New Nation
- Type: Weekly newspaper
- Format: Tabloid
- Owner: Ethnic Media Group
- Editor: Richard Adeshiyan, Michael Eboda, Lester Holloway
- Founded: 1996
- Ceased publication: 2016
- Political alignment: Minorities
- Headquarters: Whitechapel, London

= New Nation =

Weekly newspaper for the Black British community, 1996–2016

New Nation was a weekly newspaper published in the UK for the Black British community. The newspaper was launched in November 1996 by Richard Adeshiyan, the founding Editor who gave the title its name. The newspaper was Britain's Number 1-selling black newspaper. The paper was published every Monday.

== History ==

The original New Nation masthead was designed by Peter Pek.

New Nation was initially launched in November 1996, by Elkin Pianim and his wife Elisabeth Murdoch, daughter of the media tycoon Rupert Murdoch. They later sold the title to Ethnic Media Group, a leading publisher of weekly newspapers, magazines, websites and digital newspapers for Britain's African, Caribbean, Black British and Asian communities, until the company went into administration in 2009.

It pioneered the development of Black and Asian digital newspapers, reaching a global audience. The newspaper's first two editions were priced at twenty-five pence, after which the price was raised to fifty-five pence. It featured a mix of news, sport, social and political issues. It also had a recruitment and personal section.
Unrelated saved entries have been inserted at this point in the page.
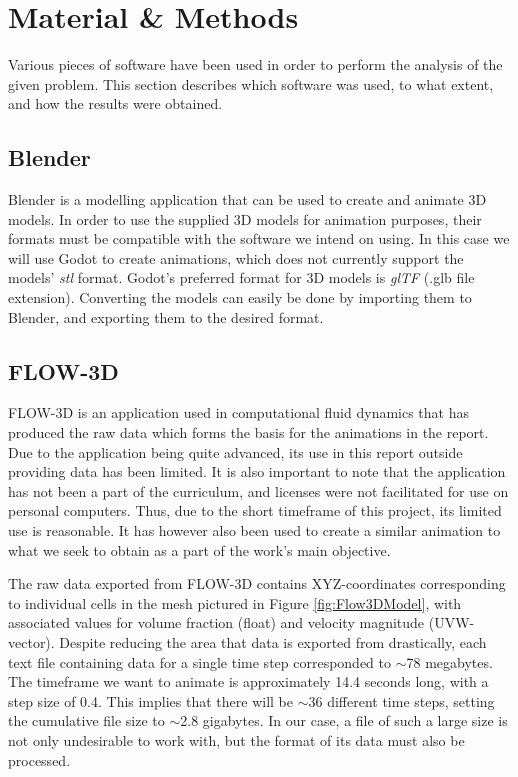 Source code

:\documentclass[a4paper,11pt]{extarticle}
\begin{document}
\section{Material \& Methods}
Various pieces of software have been used in order to perform the analysis of the given problem. This section describes which software was used, to what extent, and how the results were obtained.

\subsection{Blender}\label{sec:Blender}
Blender \citep{blender} is a modelling application that can be used to create and animate 3D models. In order to use the supplied 3D models for animation purposes, their formats must be compatible with the software we intend on using. In this case we will use Godot to create animations, which does not currently support the models' \textit{stl} format. Godot's preferred format for 3D models is \textit{glTF} (.glb file extension). Converting the models can easily be done by importing them to Blender, and exporting them to the desired format.

\subsection{FLOW-3D}\label{sec:Flow3D}
FLOW-3D \citep{Flow3D} is an application used in computational fluid dynamics that has produced the raw data which forms the basis for the animations in the report. Due to the application being quite advanced, its use in this report outside providing data has been limited. It is also important to note that the application has not been a part of the curriculum, and licenses were not facilitated for use on personal computers. Thus, due to the short timeframe of this project, its limited use is reasonable. It has however also been used to create a similar animation to what we seek to obtain as a part of the work's main objective.

The raw data exported from FLOW-3D contains XYZ-coordinates corresponding to individual cells in the mesh pictured in Figure \ref{fig:Flow3DModel}, with associated values for volume fraction (float) and velocity magnitude (UVW-vector). Despite reducing the area that data is exported from drastically, each text file containing data for a single time step corresponded to $\sim$78 megabytes. The timeframe we want to animate is approximately 14.4 seconds long, with a step size of 0.4. This implies that there will be $\sim$36 different time steps, setting the cumulative file size to $\sim$2.8 gigabytes. In our case, a file of such a large size is not only undesirable to work with, but the format of its data must also be processed.
\end{document}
Its weekly entertainment section, The Pulse, featured black music, gospel, general entertainment features as well as exclusive interviews. "Legal Ease" was a legal column written by barrister Ryan Clement, the author of Legal Eyes, that used to be a legal column in the weekly newspaper The Voice, which was New Nations main competitor.

In 2003, when several UK newspapers were furnished with details about the death of Margie Schoedinger, a black woman who had filed rape charges against George W. Bush, only the New Nation chose to publish the story.

New Nation published its final online issue on 17 February 2016.